Meuterei vor 225 Jahren: Der Mythos „Bounty“ lebt
London (dpa) - Skrupellose, machtbesessene Kapitäne geben großartigen Romanstoff ab. Man denke an Ahab in „Moby Dick“ und Flint in der „Schatzinsel“. Oder Kapitän Bligh, gegen den die Mannschaft der „Bounty“ meuterte.
Dass der echte William Bligh gar kein Kapitän war, sondern nur Leutnant, und möglicherweise auch gar nicht besonders grausam, spielt für den „Bounty“-Mythos keine Rolle. In den meisten Versionen der Erzählung drangsaliert er seine Mannschaft dermaßen, dass man ihm die Meuterei von Herzen gönnt. Am Montag (28. April) ist es genau 225 Jahre her, dass die Besatzung der „Bounty“ Bligh dem vermeintlich sicheren Tod auf dem Meer überließ.
Zusammengefasst beschreibt das Royal Navy Museum im südenglischen Portsmouth die Geschichte so: Etwa 45 Seeleute reisen 1787 unter britischer Flagge in die Südsee, um Brotfruchtbaum-Stecklinge aus Tahiti auf die Antillen zu transportieren. Auf dem Rückweg meutert ein Teil der Mannschaft, allen voran Fletcher Christian. Bligh und knapp 20 Männer, die zu ihm halten, werden am 28. April 1789 auf einer Barkasse ausgesetzt.
Bligh erreicht mit seinen Leuten einen europäischen Stützpunkt. Ein Teil der Meuterer bleibt auf Tahiti und wird später festgenommen. Christian und einige andere siedeln sich auf der ziemlich einsamen Insel Pitcairn im Südpazifik an, wo bis heute noch direkte Nachkommen der Meuterer leben.
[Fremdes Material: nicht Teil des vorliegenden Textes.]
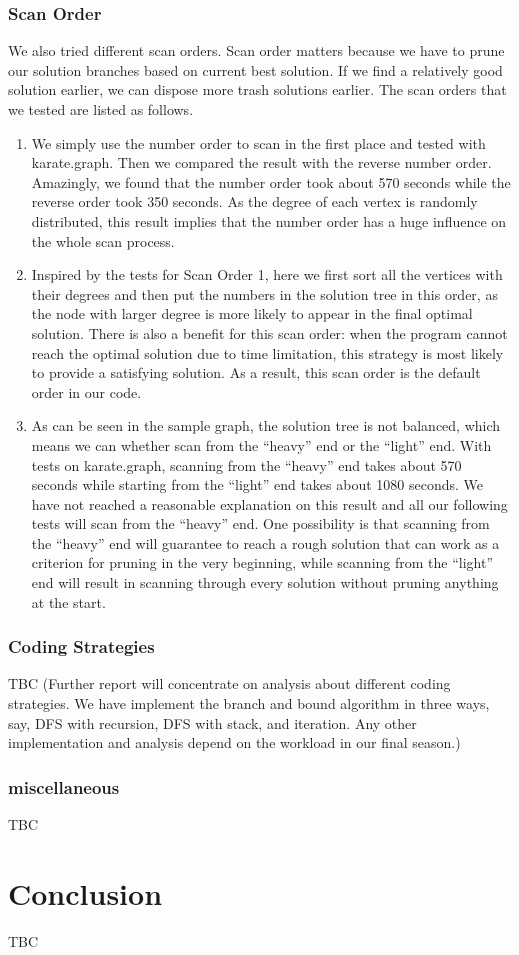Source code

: \subsubsection{Scan Order}
We also tried different scan orders. Scan order matters because we have to prune our solution branches based on current best solution. If we find a relatively good solution earlier, we can dispose more trash solutions earlier. The scan orders that we tested are listed as follows.
\begin{enumerate}
\item We simply use the number order to scan in the first place and tested with karate.graph. Then we compared the result with the reverse number order. Amazingly, we found that the number order took about 570 seconds while the reverse order took 350 seconds. As the degree of each vertex is randomly distributed, this result implies that the number order has a huge influence on the whole scan process.
\item Inspired by the tests for Scan Order 1, here we first sort all the vertices with their degrees and then put the numbers in the solution tree in this order, as the node with larger degree is more likely to appear in the final optimal solution. There is also a benefit for this scan order: when the program cannot reach the optimal solution due to time limitation, this strategy is most likely to provide a satisfying solution. As a result, this scan order is the default order in our code.
\item As can be seen in the sample graph, the solution tree is not balanced, which means we can whether scan from the ``heavy'' end or the ``light'' end. With tests on karate.graph, scanning from the ``heavy'' end takes about 570 seconds while starting from the ``light'' end takes about 1080 seconds. We have not reached a reasonable explanation on this result and all our following tests will scan from the ``heavy'' end. One possibility is that scanning from the ``heavy'' end will guarantee to reach a rough solution that can work as a criterion for pruning in the very beginning, while scanning from the ``light'' end will result in scanning through every solution without pruning anything at the start.
\end{enumerate}
\subsubsection{Coding Strategies}
TBC (Further report will concentrate on analysis about different coding strategies. We have implement the branch and bound algorithm in three ways, say, DFS with recursion, DFS with stack, and iteration. Any other implementation and analysis depend on the workload in our final season.)
\subsubsection{miscellaneous}
TBC

\section{Conclusion}
TBC

\nocite{*}


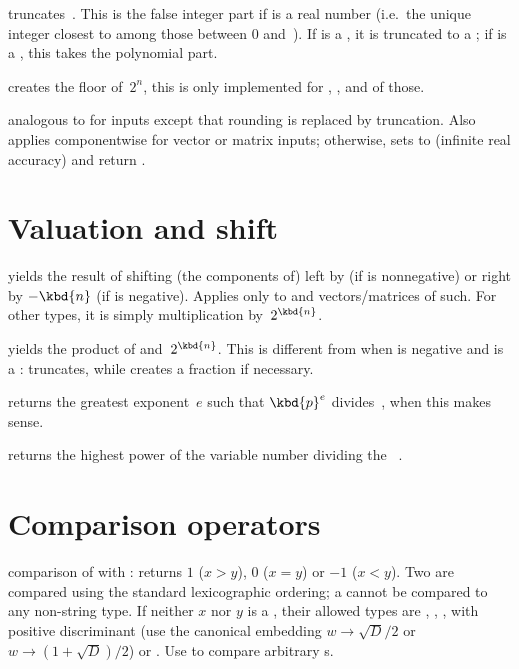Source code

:  truncates~. This is the false integer part
if  is a real number (i.e.~the unique integer closest to  among
those between 0 and~). If  is a , it is truncated
to a ; if  is a , this takes the polynomial part.

 creates the floor of~$2^n$, this is
only implemented for , ,  and  of
those.

 analogous to  for
 inputs except that rounding is replaced by truncation. Also applies
componentwise for vector or matrix inputs; otherwise, sets  to
 (infinite real accuracy) and return .

\section{Valuation and shift}

 yields the result of shifting
(the components of)  left by  (if  is nonnegative)
or right by $-\kbd{n}$ (if  is negative). Applies only to 
and vectors/matrices of such. For other types, it is simply multiplication
by~$2^{\kbd{n}}$.

 yields the product of 
and~$2^{\kbd{n}}$. This is different from  when  is negative
and  is a :  truncates, while 
creates a fraction if necessary.

 returns the greatest exponent~$e$ such that
$\kbd{p}^e$ divides~, when this makes sense.

 returns the highest power of the variable
number  dividing the ~.

\section{Comparison operators}


 comparison of  with : returns
$1$ ($x > y$), $0$ ($x = y$) or $-1$ ($x < y$). Two 
are compared using the standard lexicographic ordering; a 
cannot be compared to any non-string type. If neither
$x$ nor $y$ is a , their allowed types are , ,
,  with positive discriminant (use the canonical
embedding $w \to \sqrt{D}/2$ or $w \to (1 + \sqrt{D})/2$) or .
Use  to compare arbitrary s.

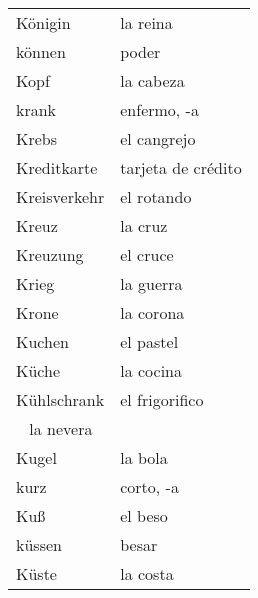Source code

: \begin{longtable}{p{} p{}}
Königin & la reina\\
können & poder\\
Kopf & la cabeza\\
krank & enfermo, -a\\
Krebs & el cangrejo\\
Kreditkarte & tarjeta de crédito\\
Kreisverkehr & el rotando\\
Kreuz & la cruz\\
Kreuzung & el cruce\\
Krieg & la guerra\\
Krone & la corona\\
Kuchen & el pastel\\
Küche & la cocina\\
Kühlschrank & el frigorifico\\
~ la nevera\\
Kugel & la bola\\
kurz & corto, -a\\
Kuß & el beso\\
küssen & besar\\
Küste & la costa\\
\end{longtable}
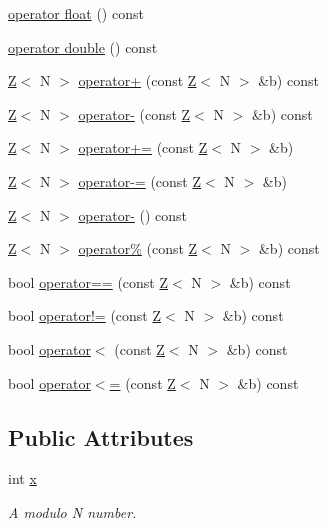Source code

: \begin{DoxyCompactItemize}
\item 
\hyperlink{classZ_a9bb3636d1ffd75dc1a221251f71d4781}{operator float} () const
\item 
\hyperlink{classZ_a819290a913ce32272c6cdb7407846057}{operator double} () const
\item 
\hyperlink{classZ}{Z}$<$ N $>$ \hyperlink{classZ_a1a01f7aaa064fe201c2e0cc72da02960}{operator+} (const \hyperlink{classZ}{Z}$<$ N $>$ \&b) const
\item 
\hyperlink{classZ}{Z}$<$ N $>$ \hyperlink{classZ_ac4751d1ef56abaee7ed90f29939324f2}{operator-\/} (const \hyperlink{classZ}{Z}$<$ N $>$ \&b) const
\item 
\hyperlink{classZ}{Z}$<$ N $>$ \hyperlink{classZ_a3b61b86ccc14f54010c58e8ff2745d91}{operator+=} (const \hyperlink{classZ}{Z}$<$ N $>$ \&b)
\item 
\hyperlink{classZ}{Z}$<$ N $>$ \hyperlink{classZ_ad7620de459cf2248f9f02e51fc5b5350}{operator-\/=} (const \hyperlink{classZ}{Z}$<$ N $>$ \&b)
\item 
\hyperlink{classZ}{Z}$<$ N $>$ \hyperlink{classZ_a298e4392b981d2ce937823bb26cb7421}{operator-\/} () const
\item 
\hyperlink{classZ}{Z}$<$ N $>$ \hyperlink{classZ_a4715a86eb00c00fce2be3d1c1bf24440}{operator\%} (const \hyperlink{classZ}{Z}$<$ N $>$ \&b) const
\item 
bool \hyperlink{classZ_aee67aee77949c30eb8a0645d7248044c}{operator==} (const \hyperlink{classZ}{Z}$<$ N $>$ \&b) const
\item 
bool \hyperlink{classZ_a91a2c48fff9d0b4b11e3e7da09c68b7b}{operator!=} (const \hyperlink{classZ}{Z}$<$ N $>$ \&b) const
\item 
bool \hyperlink{classZ_ac9464cf14368b566bd4897b7a83d0861}{operator$<$} (const \hyperlink{classZ}{Z}$<$ N $>$ \&b) const
\item 
bool \hyperlink{classZ_a52b5a9afa8054c108b4967dfe2930642}{operator$<$=} (const \hyperlink{classZ}{Z}$<$ N $>$ \&b) const
\end{DoxyCompactItemize}
\subsection*{Public Attributes}
\begin{DoxyCompactItemize}
\item 
int \hyperlink{classZ_a81f004f23dff9772403dd7a4452ad3c6}{x}
\begin{DoxyCompactList}\small\item\em A modulo N number. \end{DoxyCompactList}\end{DoxyCompactItemize}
Dramatische Stürme auf hoher See, der Machtkampf zwischen Bligh und Christian, knapper Proviant und Liebesbeziehungen zwischen der Besatzung und schönen Tahitianerinnen - die „Bounty“-Erzählung hat alles, was großes Kino braucht. Tatsächlich sind es wohl vor allem die Verfilmungen, die das Schicksal des Dreimasters und seiner Besatzung, das schon die Zeitgenossen elektrisierte, bis heute zum Allgemeingut nicht nur für Seefahrt-Fans machen.
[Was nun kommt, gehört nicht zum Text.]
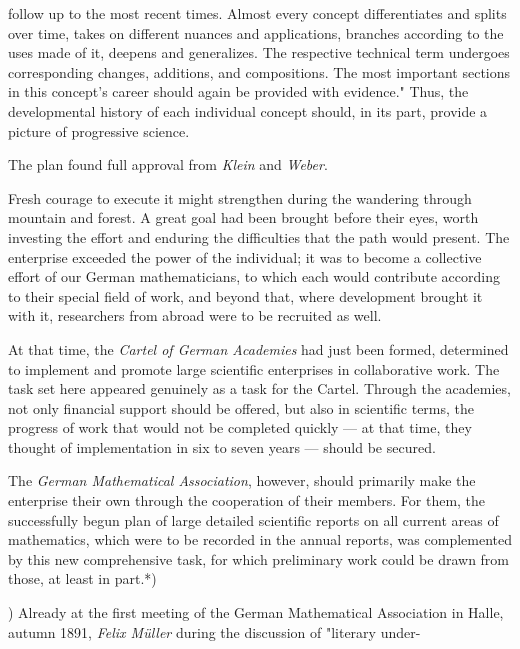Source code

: \thispagestyle{fancy}

\vspace{0.5cm}

follow up to the most recent times. Almost every concept differentiates and splits over time, takes on different nuances and applications, branches according to the uses made of it, deepens and generalizes. The respective technical term undergoes corresponding changes, additions, and compositions. The most important sections in this concept's career should again be provided with evidence." Thus, the developmental history of each individual concept should, in its part, provide a picture of progressive science.

The plan found full approval from \textit{Klein} and \textit{Weber}.

Fresh courage to execute it might strengthen during the wandering through mountain and forest. A great goal had been brought before their eyes, worth investing the effort and enduring the difficulties that the path would present. The enterprise exceeded the power of the individual; it was to become a collective effort of our German mathematicians, to which each would contribute according to their special field of work, and beyond that, where development brought it with it, researchers from abroad were to be recruited as well.

At that time, the \textit{Cartel of German Academies} had just been formed, determined to implement and promote large scientific enterprises in collaborative work. The task set here appeared genuinely as a task for the Cartel. Through the academies, not only financial support should be offered, but also in scientific terms, the progress of work that would not be completed quickly — at that time, they thought of implementation in six to seven years — should be secured.

The \textit{German Mathematical Association}, however, should primarily make the enterprise their own through the cooperation of their members. For them, the successfully begun plan of large detailed scientific reports on all current areas of mathematics, which were to be recorded in the annual reports, was complemented by this new comprehensive task, for which preliminary work could be drawn from those, at least in part.*)

\vfill
\leftline{\rule{2in}{0.4pt}}
\vspace{0.2cm}
{
\footnotesize *) Already at the first meeting of the German Mathematical Association in Halle, autumn 1891, \textit{Felix Müller} during the discussion of "literary under-

}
Clark Gable, Marlon Brando und Mel Gibson durften 1935, 1962 und 1984 jeweils Fletcher Christian und damit den heldenhaften Kontrahenten des grausamen Bligh spielen - allerdings hält sich die jüngste Verfilmung stärker an die Tatsachen als ihre Vorgänger. Als Quellen dienen etwa zeitgenössische Zeitungsberichte, Blighs Aufzeichnungen und Gerichtsakten der Prozesse gegen ihn und die Meuterer.
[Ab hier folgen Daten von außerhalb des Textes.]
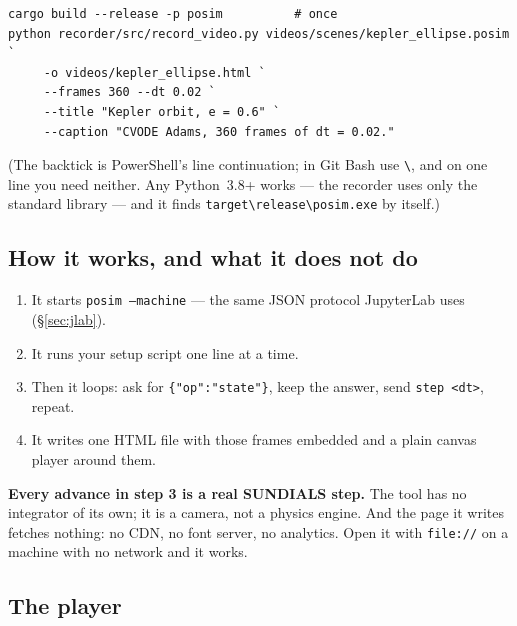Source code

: \documentclass[11pt]{article}
\newcommand{\code}[1]{\texttt{#1}}
\begin{document}
\begin{lstlisting}
cargo build --release -p posim          # once
python recorder/src/record_video.py videos/scenes/kepler_ellipse.posim `
     -o videos/kepler_ellipse.html `
     --frames 360 --dt 0.02 `
     --title "Kepler orbit, e = 0.6" `
     --caption "CVODE Adams, 360 frames of dt = 0.02."
\end{lstlisting}

(The backtick is PowerShell's line continuation; in Git Bash use
\code{\textbackslash{}}, and on one line you need neither. Any
Python~3.8+ works --- the recorder uses only the standard library ---
and it finds \code{target\textbackslash{}release\textbackslash{}posim.exe}
by itself.)

\subsection{How it works, and what it does not do}

\begin{enumerate}
\item It starts \code{posim --machine} --- the same JSON protocol
      JupyterLab uses (\S\ref{sec:jlab}).
\item It runs your setup script one line at a time.
\item Then it loops: ask for \code{\{"op":"state"\}}, keep the answer,
      send \code{step <dt>}, repeat.
\item It writes one HTML file with those frames embedded and a plain
      canvas player around them.
\end{enumerate}

\textbf{Every advance in step 3 is a real SUNDIALS step.} The tool has
no integrator of its own; it is a camera, not a physics engine. And the
page it writes fetches nothing: no CDN, no font server, no analytics.
Open it with \code{file://} on a machine with no network and it works.

\subsection{The player}
\end{document}
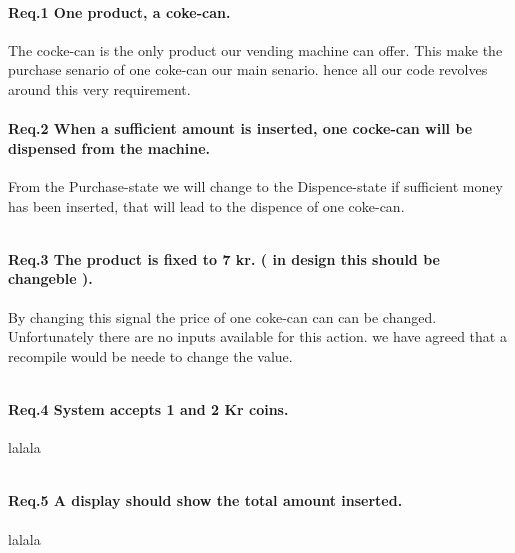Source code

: \paragraph{Req.1 One product, a coke-can.}
The cocke-can is the only product our vending machine can offer. This make the purchase senario of one coke-can our main senario. hence all our code revolves around this very requirement.

\paragraph{Req.2 When a sufficient amount is inserted, one cocke-can will be dispensed from the machine.} From the Purchase-state we will change to the Dispence-state if sufficient money has been inserted, that will lead to the dispence of one coke-can.

\begin{lstlisting}[caption={[VHDL]eks. text }]

\end{lstlisting}
  
\paragraph{Req.3 The product is fixed to 7 kr. ( in design this should be changeble ).} By changing this signal the price of one coke-can can can be changed. Unfortunately there are no inputs available for this action. we have agreed that a recompile would be neede to change the value. 
\begin{lstlisting}[caption={[VHDL]eks. text }]

\end{lstlisting}


\paragraph{Req.4 System accepts 1 and 2 Kr coins.}
lalala
\begin{lstlisting}[caption={[VHDL]eks. text }]

\end{lstlisting}
 

\paragraph{Req.5 A display should show the total amount inserted.}
lalala
\begin{lstlisting}[caption={[VHDL]eks. text }]

\end{lstlisting}
  

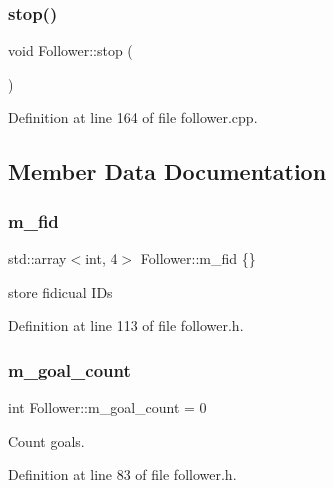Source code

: \subsubsection{\texorpdfstring{stop()}{stop()}}
{\footnotesize\ttfamily void Follower\+::stop (\begin{DoxyParamCaption}{ }\end{DoxyParamCaption})}



Definition at line 164 of file follower.\+cpp.



\subsection{Member Data Documentation}
\mbox{\label{class_follower_a350054bbd7659d493cccc4b4ad9bc460}} 
\subsubsection{\texorpdfstring{m\+\_\+fid}{m\_fid}}
{\footnotesize\ttfamily std\+::array$<$int, 4$>$ Follower\+::m\+\_\+fid \{\}}



store fidicual I\+Ds 



Definition at line 113 of file follower.\+h.

\mbox{\label{class_follower_af53c7dcd8b5a99111bdfe0c8dd2015cf}} 
\subsubsection{\texorpdfstring{m\+\_\+goal\+\_\+count}{m\_goal\_count}}
{\footnotesize\ttfamily int Follower\+::m\+\_\+goal\+\_\+count = 0}



Count goals. 



Definition at line 83 of file follower.\+h.

\mbox{\label{class_follower_a6d4e1ebbe79cc8af601d53cba7aeb30a}} 
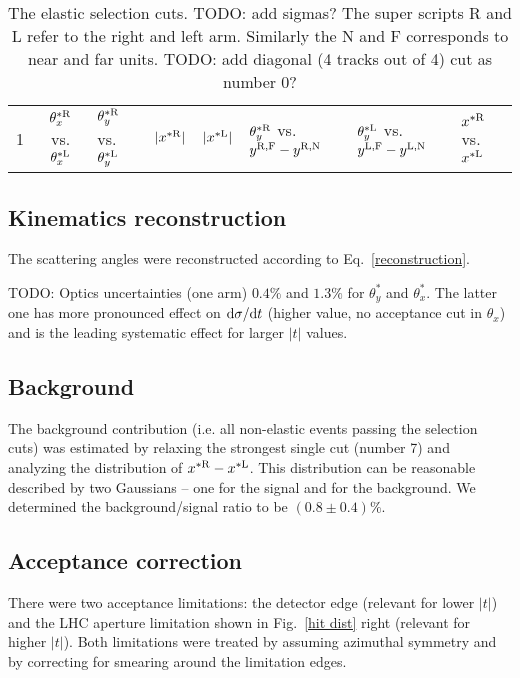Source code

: \documentclass[doublecol]{../macros/epl2}
\def\d{{\rm d}}
\begin{document}
\begin{table}
\caption{The elastic selection cuts. TODO: add sigmas? The super scripts R and L refer to the right and left arm. Similarly the N and F corresponds to near and far units. TODO: add diagonal (4 tracks out of 4) cut as number 0?}
\label{cuts}
\begin{center}
\begin{tabular}{cc} & $\theta_x^{*\rm R}$ vs. $\theta_x^{*\rm L}$			 & $\theta_y^{*\rm R}$ vs. $\theta_y^{*\rm L}$			 & $|x^{*\rm R}|$ 									 & $|x^{*\rm L}|$ 									 & $\theta_y^{*\rm R}$ vs. $y^{\rm R,F} - y^{\rm R,N}$	 & $\theta_y^{*\rm L}$ vs. $y^{\rm L,F} - y^{\rm L,N}$	 & $x^{*\rm R}$ vs. $x^{*\rm L}$					\cr\hline
\end{tabular}
\end{center}
\end{table}


\subsection{Kinematics reconstruction}

The scattering angles were reconstructed according to Eq.~\ref{reconstruction}.

TODO: Optics uncertainties (one arm) $0.4\%$ and $1.3\%$ for $\theta^*_y$ and $\theta^*_x$. The latter one has more pronounced effect on $\d\sigma/\d t$ (higher value, no acceptance cut in $\theta_x$) and is the leading systematic effect for larger $|t|$ values.


\subsection{Background}

The background contribution (i.e. all non-elastic events passing the selection cuts) was estimated by relaxing the strongest single cut (number 7) and analyzing the distribution of $x^{*\rm R} - x^{*\rm L}$. This distribution can be reasonable described by two Gaussians -- one for the signal and for the background. We determined the background/signal ratio to be $(0.8 \pm 0.4)\%$.

\subsection{Acceptance correction}

There were two acceptance limitations: the detector edge (relevant for lower $|t|$) and the LHC aperture limitation shown in Fig.~\ref{hit dist} right (relevant for higher $|t|$). Both limitations were treated by assuming azimuthal symmetry and by correcting for smearing around the limitation edges.
\end{document}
Experten sind sich weitgehend einig: Bligh war für seine Zeit gar nicht ungewöhnlich sadistisch. „Ich habe keinen Grund zu strafen, ich habe keine Missetäter, und alles läuft nach meinen höchsten Erwartungen“, schrieb er in einem Brief von unterwegs, den die englischsprachige Autorin Caroline Alexander in ihrem Buch „Die Bounty“ dokumentiert. Und dass mangelnde Disziplin mit der „neunschwänzigen Katze“ bestraft wurde, die man heute eher in Foltermuseen findet, war durchaus üblich.
Ist Bligh vielleicht sogar der heimliche Held der Geschichte? Dass er sich und die anderen Männer in einem überfüllten Boot und unter kaum vorstellbaren Entbehrungen 41 Tage lang unfallfrei fast 6000 Kilometer durch die Südsee navigierte, ist zweifellos eine Meisterleistung. Nur ein Mann kam unterwegs um, und den erschlugen Einheimische auf einer Insel.
Zu wem man 225 Jahre nach der Meuterei auch hält, faszinierend bleibt die „Bounty“ auf jeden Fall. Neben den drei großen Verfilmungen gibt es unzählige Dokus, Fernsehfilme, Hörspiele, Romane und Sachbücher, die die Geschichte nacherzählen oder an sie anknüpfen. Sogar für einen Schokoriegel stand das Schiff Pate.
Und wer die „Bounty“ selbst in Augenschein nehmen will, kann das tun. Vor der Insel Pitcairn liegt zwar nur noch ihr Wrack, und der Kino-Nachbau aus den 60er Jahren fiel 2012 dem Hurrikan „Sandy“ zum Opfer. Die zweite Film-„Bounty“ liegt aber bis heute, nach wie vor seetüchtig, im Hafen von Hongkong.